Re: [privacydir] Privacy Terminology: What are useful terms?

Nick Mathewson <nickm@torproject.org> Sat, 16 July 2011 04:14 UTC

MIME-Version: 1.0
Sender: nick.a.mathewson@gmail.com
In-Reply-To: <E3350ABE-A2A1-42BB-B446-54A90A0A64BC@gmx.net>
References: <5821BF1F-0FEF-4C6C-89A5-3A33BDE4F843@gmx.net> <CAKDKvuy80Rg4S8Pju2LqU7ew27oN2MNN_Z+FjWFVDiF=aGV7aA@mail.gmail.com> <E3350ABE-A2A1-42BB-B446-54A90A0A64BC@gmx.net>
Date: Sat, 16 Jul 2011 00:14:54 -0400
Message-ID: <CAKDKvuyGcY50RV=VNn8vR81K6mQWS7gHKXD0bvARNF5nEvmzVw@mail.gmail.com>
From: Nick Mathewson <nickm@torproject.org>
To: Hannes Tschofenig <hannes.tschofenig@gmx.net>
Content-Type: text/plain; charset="ISO-8859-1"
Content-Transfer-Encoding: quoted-printable
Cc: privacydir@ietf.org
Subject: Re: [privacydir] Privacy Terminology: What are useful terms?
Precedence: list

On Wed, Jul 13, 2011 at 5:39 AM, Hannes Tschofenig
<hannes.tschofenig@gmx.net> wrote:
>> We don't use "undetectability" or "unobservability".
>>
>>
> I have seen the unobservability term being used in security protocols when the traffic characteristics shall be hidden (via padding).
> Aren't you doing something similar in Tor? If you do, how do you call that property?

Well, we don't actually do enough padding right now to make many
interesting characteristics unobservable.  When we talk about padding,
we usually talk not in terms of making the real traffic volume
unobservable so much as we talk about making the padded view of a
traffic stream unlinkable to an unpadded view.
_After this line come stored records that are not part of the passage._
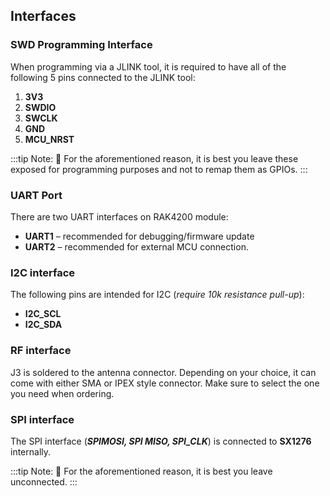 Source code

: ## Interfaces

### SWD Programming Interface

When programming via a JLINK tool, it is required to have all of the following 5 pins connected to the JLINK tool: 

1. **3V3**
2. **SWDIO**
3. **SWCLK**
4. **GND**
5. **MCU_NRST**

:::tip Note:
:pencil: For the aforementioned reason, it is best you leave these exposed for programming purposes and not to remap them as GPIOs.
:::

### UART Port

There are two UART interfaces on RAK4200 module: 

- **UART1** – recommended for debugging/firmware update
- **UART2** – recommended for external MCU connection.

### I2C interface

The following pins are intended for I2C (_require 10k resistance pull-up_):

- **I2C_SCL**
- **I2C_SDA**

### RF interface

J3 is soldered to the antenna connector. Depending on your choice, it can come with either SMA or IPEX style connector. Make sure to select the one you need when ordering. 

### SPI interface

The SPI interface (**_SPIMOSI, SPI MISO, SPI_CLK_**) is connected to **SX1276** internally. 

:::tip Note:
:pencil: For the aforementioned reason, it is best you leave unconnected.
:::

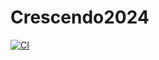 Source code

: # Crescendo2024

[![CI](https://github.com/4201VitruvianBots/Crescendo2024/actions/workflows/main.yml/badge.svg)](https://github.com/4201VitruvianBots/Crescendo2024/actions/workflows/main.yml)
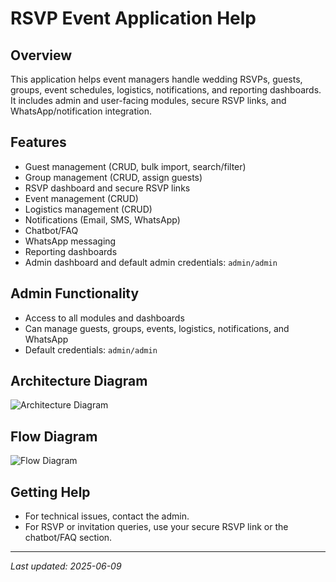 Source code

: # RSVP Event Application Help

## Overview
This application helps event managers handle wedding RSVPs, guests, groups, event schedules, logistics, notifications, and reporting dashboards. It includes admin and user-facing modules, secure RSVP links, and WhatsApp/notification integration.

## Features
- Guest management (CRUD, bulk import, search/filter)
- Group management (CRUD, assign guests)
- RSVP dashboard and secure RSVP links
- Event management (CRUD)
- Logistics management (CRUD)
- Notifications (Email, SMS, WhatsApp)
- Chatbot/FAQ
- WhatsApp messaging
- Reporting dashboards
- Admin dashboard and default admin credentials: `admin/admin`

## Admin Functionality
- Access to all modules and dashboards
- Can manage guests, groups, events, logistics, notifications, and WhatsApp
- Default credentials: `admin/admin`

## Architecture Diagram
![Architecture Diagram](architecture-diagram.png)

## Flow Diagram
![Flow Diagram](flow-diagram.png)

## Getting Help
- For technical issues, contact the admin.
- For RSVP or invitation queries, use your secure RSVP link or the chatbot/FAQ section.

---
_Last updated: 2025-06-09_
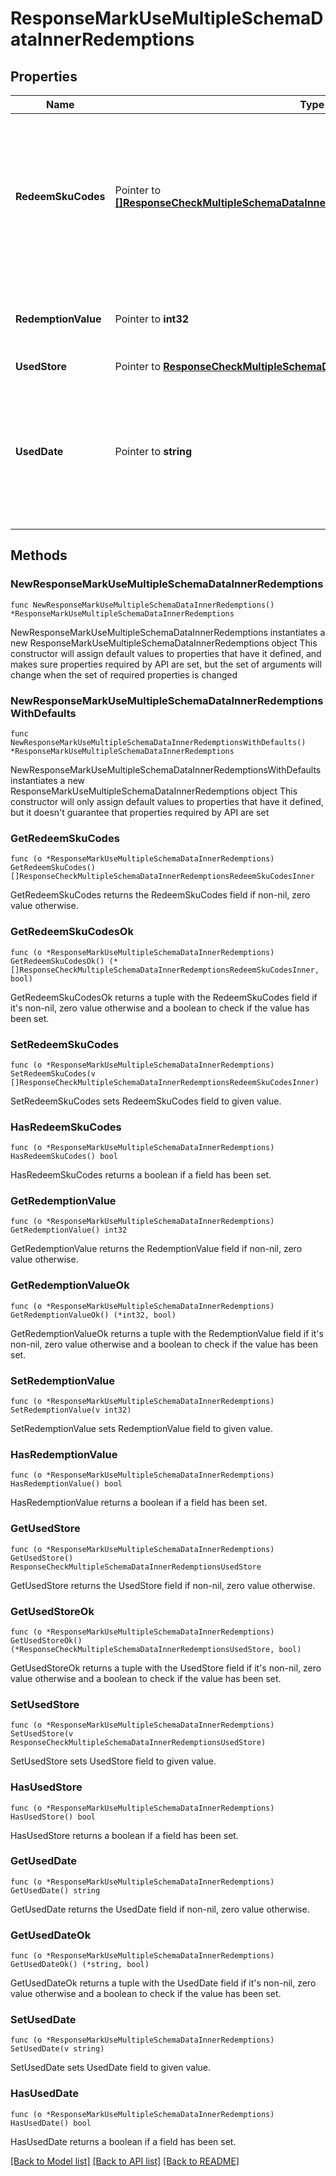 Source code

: # ResponseMarkUseMultipleSchemaDataInnerRedemptions

## Properties

Name | Type | Description | Notes
------------ | ------------- | ------------- | -------------
**RedeemSkuCodes** | Pointer to [**[]ResponseCheckMultipleSchemaDataInnerRedemptionsRedeemSkuCodesInner**](ResponseCheckMultipleSchemaDataInnerRedemptionsRedeemSkuCodesInner.md) | Contains redeemed SKU information of the voucher (for voucher type is conditional and support sku) | [optional] 
**RedemptionValue** | Pointer to **int32** | Actual redemption value of voucher type &#x3D; conditional | [optional] 
**UsedStore** | Pointer to [**ResponseCheckMultipleSchemaDataInnerRedemptionsUsedStore**](ResponseCheckMultipleSchemaDataInnerRedemptionsUsedStore.md) |  | [optional] 
**UsedDate** | Pointer to **string** | Date voucher marked as used in case the voucher has been redeemed. Format (YYYY-MM-DD HH:MM:SS) | [optional] 

## Methods

### NewResponseMarkUseMultipleSchemaDataInnerRedemptions

`func NewResponseMarkUseMultipleSchemaDataInnerRedemptions() *ResponseMarkUseMultipleSchemaDataInnerRedemptions`

NewResponseMarkUseMultipleSchemaDataInnerRedemptions instantiates a new ResponseMarkUseMultipleSchemaDataInnerRedemptions object
This constructor will assign default values to properties that have it defined,
and makes sure properties required by API are set, but the set of arguments
will change when the set of required properties is changed

### NewResponseMarkUseMultipleSchemaDataInnerRedemptionsWithDefaults

`func NewResponseMarkUseMultipleSchemaDataInnerRedemptionsWithDefaults() *ResponseMarkUseMultipleSchemaDataInnerRedemptions`

NewResponseMarkUseMultipleSchemaDataInnerRedemptionsWithDefaults instantiates a new ResponseMarkUseMultipleSchemaDataInnerRedemptions object
This constructor will only assign default values to properties that have it defined,
but it doesn't guarantee that properties required by API are set

### GetRedeemSkuCodes

`func (o *ResponseMarkUseMultipleSchemaDataInnerRedemptions) GetRedeemSkuCodes() []ResponseCheckMultipleSchemaDataInnerRedemptionsRedeemSkuCodesInner`

GetRedeemSkuCodes returns the RedeemSkuCodes field if non-nil, zero value otherwise.

### GetRedeemSkuCodesOk

`func (o *ResponseMarkUseMultipleSchemaDataInnerRedemptions) GetRedeemSkuCodesOk() (*[]ResponseCheckMultipleSchemaDataInnerRedemptionsRedeemSkuCodesInner, bool)`

GetRedeemSkuCodesOk returns a tuple with the RedeemSkuCodes field if it's non-nil, zero value otherwise
and a boolean to check if the value has been set.

### SetRedeemSkuCodes

`func (o *ResponseMarkUseMultipleSchemaDataInnerRedemptions) SetRedeemSkuCodes(v []ResponseCheckMultipleSchemaDataInnerRedemptionsRedeemSkuCodesInner)`

SetRedeemSkuCodes sets RedeemSkuCodes field to given value.

### HasRedeemSkuCodes

`func (o *ResponseMarkUseMultipleSchemaDataInnerRedemptions) HasRedeemSkuCodes() bool`

HasRedeemSkuCodes returns a boolean if a field has been set.

### GetRedemptionValue

`func (o *ResponseMarkUseMultipleSchemaDataInnerRedemptions) GetRedemptionValue() int32`

GetRedemptionValue returns the RedemptionValue field if non-nil, zero value otherwise.

### GetRedemptionValueOk

`func (o *ResponseMarkUseMultipleSchemaDataInnerRedemptions) GetRedemptionValueOk() (*int32, bool)`

GetRedemptionValueOk returns a tuple with the RedemptionValue field if it's non-nil, zero value otherwise
and a boolean to check if the value has been set.

### SetRedemptionValue

`func (o *ResponseMarkUseMultipleSchemaDataInnerRedemptions) SetRedemptionValue(v int32)`

SetRedemptionValue sets RedemptionValue field to given value.

### HasRedemptionValue

`func (o *ResponseMarkUseMultipleSchemaDataInnerRedemptions) HasRedemptionValue() bool`

HasRedemptionValue returns a boolean if a field has been set.

### GetUsedStore

`func (o *ResponseMarkUseMultipleSchemaDataInnerRedemptions) GetUsedStore() ResponseCheckMultipleSchemaDataInnerRedemptionsUsedStore`

GetUsedStore returns the UsedStore field if non-nil, zero value otherwise.

### GetUsedStoreOk

`func (o *ResponseMarkUseMultipleSchemaDataInnerRedemptions) GetUsedStoreOk() (*ResponseCheckMultipleSchemaDataInnerRedemptionsUsedStore, bool)`

GetUsedStoreOk returns a tuple with the UsedStore field if it's non-nil, zero value otherwise
and a boolean to check if the value has been set.

### SetUsedStore

`func (o *ResponseMarkUseMultipleSchemaDataInnerRedemptions) SetUsedStore(v ResponseCheckMultipleSchemaDataInnerRedemptionsUsedStore)`

SetUsedStore sets UsedStore field to given value.

### HasUsedStore

`func (o *ResponseMarkUseMultipleSchemaDataInnerRedemptions) HasUsedStore() bool`

HasUsedStore returns a boolean if a field has been set.

### GetUsedDate

`func (o *ResponseMarkUseMultipleSchemaDataInnerRedemptions) GetUsedDate() string`

GetUsedDate returns the UsedDate field if non-nil, zero value otherwise.

### GetUsedDateOk

`func (o *ResponseMarkUseMultipleSchemaDataInnerRedemptions) GetUsedDateOk() (*string, bool)`

GetUsedDateOk returns a tuple with the UsedDate field if it's non-nil, zero value otherwise
and a boolean to check if the value has been set.

### SetUsedDate

`func (o *ResponseMarkUseMultipleSchemaDataInnerRedemptions) SetUsedDate(v string)`

SetUsedDate sets UsedDate field to given value.

### HasUsedDate

`func (o *ResponseMarkUseMultipleSchemaDataInnerRedemptions) HasUsedDate() bool`

HasUsedDate returns a boolean if a field has been set.


[[Back to Model list]](../README.md#documentation-for-models) [[Back to API list]](../README.md#documentation-for-api-endpoints) [[Back to README]](../README.md)


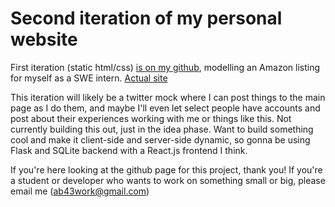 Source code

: # Second iteration of my personal website

First iteration (static html/css) [is on my github](https://github.com/alanb43/personal-website), modelling an Amazon listing for myself as a SWE intern. [Actual site](https://bergsneider.dev)

This iteration will likely be a twitter mock where I can post things to the main page as I do them, and maybe I'll even let select people have accounts and post about their experiences working with me or things like this. Not currently building this out, just in the idea phase. Want to build something cool and make it client-side and server-side dynamic, so gonna be using Flask and SQLite backend with a React.js frontend I think.

If you're here looking at the github page for this project, thank you! If you're a student or developer who wants to work on something small or big, please email me (ab43work@gmail.com) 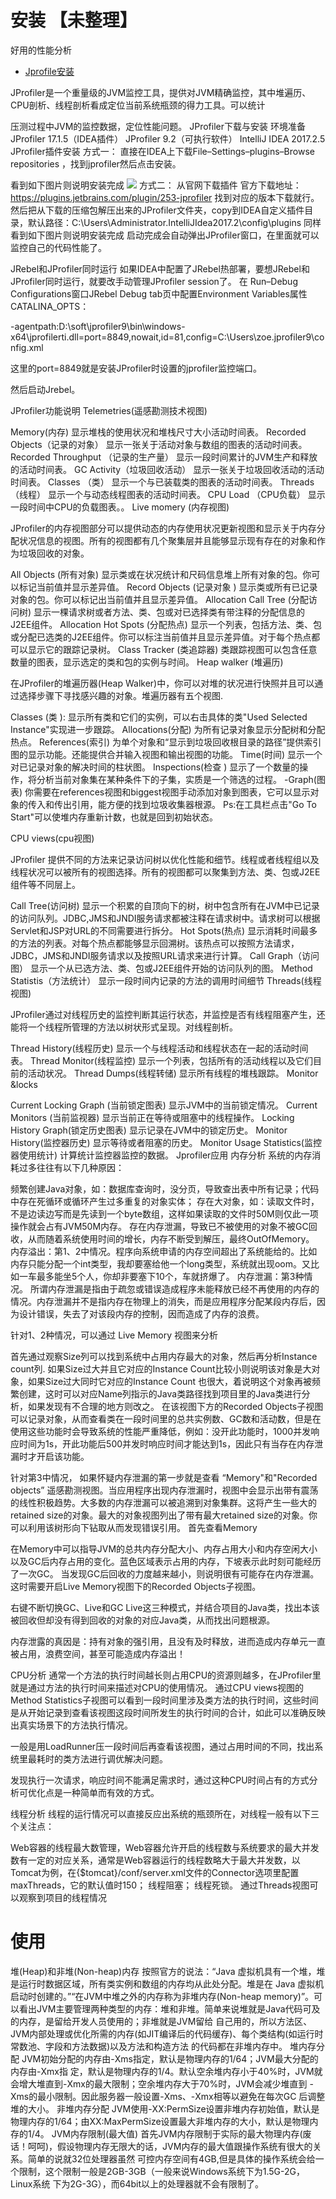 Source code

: #  安装 【未整理】
  好用的性能分析
 - [Jprofile安装](https://blog.csdn.net/vicky_pyh/article/details/88797514)

JProfiler是一个重量级的JVM监控工具，提供对JVM精确监控，其中堆遍历、CPU剖析、线程剖析看成定位当前系统瓶颈的得力工具。可以统计

压测过程中JVM的监控数据，定位性能问题。
JProfiler下载与安装 环境准备 JProfiler 17.1.5（IDEA插件） JProfiler 9.2（可执行软件） IntelliJ IDEA 2017.2.5 JProfiler插件安装 方式一： 直接在IDEA上下载File–Settings–plugins–Browse repositories ，找到jprofiler然后点击安装。

看到如下图片则说明安装完成
![](JProfile使用_files/1.png)
方式二： 从官网下载插件 官方下载地址：https://plugins.jetbrains.com/plugin/253-jprofiler
找到对应的版本下载就行。 然后把从下载的压缩包解压出来的JProfiler文件夹，copy到IDEA自定义插件目录，默认路径：C:\Users\Administrator.IntelliJIdea2017.2\config\plugins 同样看到如下图片则说明安装完成
启动完成会自动弹出JProfiler窗口，在里面就可以监控自己的代码性能了。

JRebel和JProfiler同时运行 如果IDEA中配置了JRebel热部署，要想JRebel和JProfiler同时运行，就要改手动管理JProfiler session了。 在 Run–Debug Configurations窗口JRebel Debug tab页中配置Environment Variables属性 CATALINA_OPTS：

-agentpath:D:\soft\jprofiler9\bin\windows-x64\jprofilerti.dll=port=8849,nowait,id=81,config=C:\Users\zoe.jprofiler9\config.xml

这里的port=8849就是安装JProfiler时设置的jprofiler监控端口。

然后启动Jrebel。

JProfiler功能说明 Telemetries(遥感勘测技术视图) 



Memory(内存) 显示堆栈的使用状况和堆栈尺寸大小活动时间表。 Recorded Objects（记录的对象） 显示一张关于活动对象与数组的图表的活动时间表。 Recorded Throughput （记录的生产量） 显示一段时间累计的JVM生产和释放的活动时间表。 GC Activity（垃圾回收活动） 显示一张关于垃圾回收活动的活动时间表。 Classes （类） 显示一个与已装载类的图表的活动时间表。 Threads （线程） 显示一个与动态线程图表的活动时间表。 CPU Load （CPU负载） 显示一段时间中CPU的负载图表。。 Live momery (内存视图)

JProfiler的内存视图部分可以提供动态的内存使用状况更新视图和显示关于内存分配状况信息的视图。所有的视图都有几个聚集层并且能够显示现有存在的对象和作为垃圾回收的对象。

All Objects (所有对象) 显示类或在状况统计和尺码信息堆上所有对象的包。你可以标记当前值并显示差异值。 Record Objects (记录对象 ) 显示类或所有已记录对象的包。你可以标记出当前值并且显示差异值。 Allocation Call Tree (分配访问树) 显示一棵请求树或者方法、类、包或对已选择类有带注释的分配信息的J2EE组件。 Allocation Hot Spots (分配热点) 显示一个列表，包括方法、类、包或分配已选类的J2EE组件。你可以标注当前值并且显示差异值。对于每个热点都可以显示它的跟踪记录树。 Class Tracker (类追踪器) 类跟踪视图可以包含任意数量的图表，显示选定的类和包的实例与时间。 Heap walker (堆遍历)

在JProfiler的堆遍历器(Heap Walker)中，你可以对堆的状况进行快照并且可以通过选择步骤下寻找感兴趣的对象。堆遍历器有五个视图.

Classes (类 ): 显示所有类和它们的实例，可以右击具体的类"Used Selected Instance"实现进一步跟踪。 Allocations(分配) 为所有记录对象显示分配树和分配热点。 References(索引) 为单个对象和“显示到垃圾回收根目录的路径”提供索引图的显示功能。还能提供合并输入视图和输出视图的功能。 Time(时间) 显示一个对已记录对象的解决时间的柱状图。 Inspections(检查 ) 显示了一个数量的操作，将分析当前对象集在某种条件下的子集，实质是一个筛选的过程。 -Graph(图表) 你需要在references视图和biggest视图手动添加对象到图表，它可以显示对象的传入和传出引用，能方便的找到垃圾收集器根源。 Ps:在工具栏点击"Go To Start"可以使堆内存重新计数，也就是回到初始状态。

CPU views(cpu视图)

JProfiler 提供不同的方法来记录访问树以优化性能和细节。线程或者线程组以及线程状况可以被所有的视图选择。所有的视图都可以聚集到方法、类、包或J2EE组件等不同层上。

Call Tree(访问树) 显示一个积累的自顶向下的树，树中包含所有在JVM中已记录的访问队列。JDBC,JMS和JNDI服务请求都被注释在请求树中。请求树可以根据Servlet和JSP对URL的不同需要进行拆分。 Hot Spots(热点) 显示消耗时间最多的方法的列表。对每个热点都能够显示回溯树。该热点可以按照方法请求，JDBC，JMS和JNDI服务请求以及按照URL请求来进行计算。 Call Graph（访问图） 显示一个从已选方法、类、包或J2EE组件开始的访问队列的图。 Method Statistis（方法统计） 显示一段时间内记录的方法的调用时间细节 Threads(线程视图)

JProfiler通过对线程历史的监控判断其运行状态，并监控是否有线程阻塞产生，还能将一个线程所管理的方法以树状形式呈现。对线程剖析。

Thread History(线程历史) 显示一个与线程活动和线程状态在一起的活动时间表。 Thread Monitor(线程监控) 显示一个列表，包括所有的活动线程以及它们目前的活动状况。 Thread Dumps(线程转储) 显示所有线程的堆栈跟踪。 Monitor &locks

Current Locking Graph (当前锁定图表) 显示JVM中的当前锁定情况。 Current Monitors (当前监视器) 显示当前正在等待或阻塞中的线程操作。 Locking History Graph(锁定历史图表) 显示记录在JVM中的锁定历史。 Monitor History(监控器历史) 显示等待或者阻塞的历史。 Monitor Usage Statistics(监控器使用统计) 计算统计监控器监控的数据。 Jprofiler应用 内存分析 系统的内存消耗过多往往有以下几种原因：

频繁创建Java对象，如：数据库查询时，没分页，导致查出表中所有记录；代码中存在死循环或循环产生过多重复的对象实体； 存在大对象，如：读取文件时，不是边读边写而是先读到一个byte数组，这样如果读取的文件时50M则仅此一项操作就会占有JVM50M内存。 存在内存泄漏，导致已不被使用的对象不被GC回收，从而随着系统使用时间的增长，内存不断受到解压，最终OutOfMemory。 内存溢出：第1、2中情况。程序向系统申请的内存空间超出了系统能给的。比如内存只能分配一个int类型，我却要塞给他一个long类型，系统就出现oom。又比如一车最多能坐5个人，你却非要塞下10个，车就挤爆了。 内存泄漏：第3种情况。 所谓内存泄漏是指由于疏忽或错误造成程序未能释放已经不再使用的内存的情况。内存泄漏并不是指内存在物理上的消失，而是应用程序分配某段内存后，因为设计错误，失去了对该段内存的控制，因而造成了内存的浪费。

针对1、2种情况，可以通过 Live Memory 视图来分析

首先通过观察Size列可以找到系统中占用内存最大的对象，然后再分析Instance count列. 如果Size过大并且它对应的Instance Count比较小则说明该对象是大对象，如果Size过大同时它对应的Instance Count 也很大，着说明这个对象再被频繁创建，这时可以对应Name列指示的Java类路径找到项目里的Java类进行分析，如果发现有不合理的地方则改之。 在该视图下方的Recorded Objects子视图可以记录对象，从而查看类在一段时间里的总共实例数、GC数和活动数，但是在使用这些功能时会导致系统的性能严重降低，例如：没开此功能时，1000并发响应时间为1s，开此功能后500并发时响应时间才能达到1s，因此只有当存在内存泄漏时才开启该功能。

针对第3中情况， 如果怀疑内存泄漏的第一步就是查看 “Memory"和"Recorded objects” 遥感勘测视图。当应用程序出现内存泄漏时，视图中会显示出带有震荡的线性积极趋势。大多数的内存泄漏可以被追溯到对象集群。这将产生一些大的retained size的对象。最大的对象视图列出了带有最大retained size的对象。你可以利用该树形向下钻取从而发现错误引用。 首先查看Memory

在Memory中可以指导JVM的总共内存分配大小、内存占用大小和内存空闲大小以及GC后内存占用的变化。蓝色区域表示占用的内存，下坡表示此时刻可能经历了一次GC。 当发现GC后回收的力度越来越小，则说明很有可能存在内存泄漏。 这时需要开启Live Memory视图下的Recorded Objects子视图。

右键不断切换GC、Live和GC Live这三种模式，并结合项目的Java类，找出本该被回收但却没有得到回收的对象的对应Java类，从而找出问题根源。

内存泄露的真因是：持有对象的强引用，且没有及时释放，进而造成内存单元一直被占用，浪费空间，甚至可能造成内存溢出！

CPU分析 通常一个方法的执行时间越长则占用CPU的资源则越多，在JProfiler里就是通过方法的执行时间来描述对CPU的使用情况。 通过CPU views视图的Method Statistics子视图可以看到一段时间里涉及类方法的执行时间，这些时间是从开始记录到查看该视图这段时间所发生的执行时间的合计，如此可以准确反映出真实场景下的方法执行情况。

一般是用LoadRunner压一段时间后再查看该视图，通过占用时间的不同，找出系统里最耗时的类方法进行调优解决问题。

发现执行一次请求，响应时间不能满足需求时，通过这种CPU时间占有的方式分析可优化点是一种简单而有效的方式。

线程分析 线程的运行情况可以直接反应出系统的瓶颈所在，对线程一般有以下三个关注点：

Web容器的线程最大数管理，Web容器允许开启的线程数与系统要求的最大并发数有一定的对应关系，通常是Web容器运行的线程数略大于最大并发数，以Tomcat为例，在{$tomcat}/conf/server.xml文件的Connector选项里配置maxThreads，它的默认值时150； 线程阻塞； 线程死锁。 通过Threads视图可以观察到项目的线程情况


# 使用 

堆(Heap)和非堆(Non-heap)内存 按照官方的说法：“Java 虚拟机具有一个堆，堆是运行时数据区域，所有类实例和数组的内存均从此处分配。堆是在 Java 虚拟机启动时创建的。”“在JVM中堆之外的内存称为非堆内存(Non-heap memory)”。可以看出JVM主要管理两种类型的内存：堆和非堆。简单来说堆就是Java代码可及的内存，是留给开发人员使用的；非堆就是JVM留给 自己用的，所以方法区、JVM内部处理或优化所需的内存(如JIT编译后的代码缓存)、每个类结构(如运行时常数池、字段和方法数据)以及方法和构造方法 的代码都在非堆内存中。 堆内存分配 JVM初始分配的内存由-Xms指定，默认是物理内存的1/64；JVM最大分配的内存由-Xmx指 定，默认是物理内存的1/4。默认空余堆内存小于40%时，JVM就会增大堆直到-Xmx的最大限制；空余堆内存大于70%时，JVM会减少堆直到 -Xms的最小限制。因此服务器一般设置-Xms、-Xmx相等以避免在每次GC 后调整堆的大小。 非堆内存分配 JVM使用-XX:PermSize设置非堆内存初始值，默认是物理内存的1/64；由XX:MaxPermSize设置最大非堆内存的大小，默认是物理内存的1/4。 JVM内存限制(最大值) 首先JVM内存限制于实际的最大物理内存(废话！呵呵)，假设物理内存无限大的话，JVM内存的最大值跟操作系统有很大的关系。简单的说就32位处理器虽然 可控内存空间有4GB,但是具体的操作系统会给一个限制，这个限制一般是2GB-3GB（一般来说Windows系统下为1.5G-2G，Linux系统 下为2G-3G），而64bit以上的处理器就不会有限制了。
When we're talking in general about a particular unobservable
property, we tend to use the active voice.  Rather than say (for
example) that stream open and close events are unobservable by an
attacker watching the client, we tend to say that the attacker can't
tell when streams open and close.

(This is my sense from skimming and grepping our recent design
documentation; it may be that I'm a bit off.  Also, again, I'm not
suggesting that our practice is better than the proposed
terminology--just that it seems to be what we're doing.)

 [...]
>>   * We talk about one kind of or item being "distinguishable" from
>> another.  (For example, a protocol is "indistinguishable" from HTTPS
>> to the extent that an attacker can't tell instances of that protocol
>> from regular HTTPS connections.)
>
> Could be useful.

 [...]
>>  * We use "profiling" to mean learning information about an anonymous
>> subject's activities without necessarily linking them to any specific
>> transaction.  For example, if an attacker concludes that I play WoW,
>> read reddit.com, and upload videos, then my activities have been
>> profiled, even if the attacker is unable to identity which connections
>> or accounts are mine.
>
> Profiling may be a useful term to add.
> Btw, I searched through the Tor documents and couldn't really find a definition.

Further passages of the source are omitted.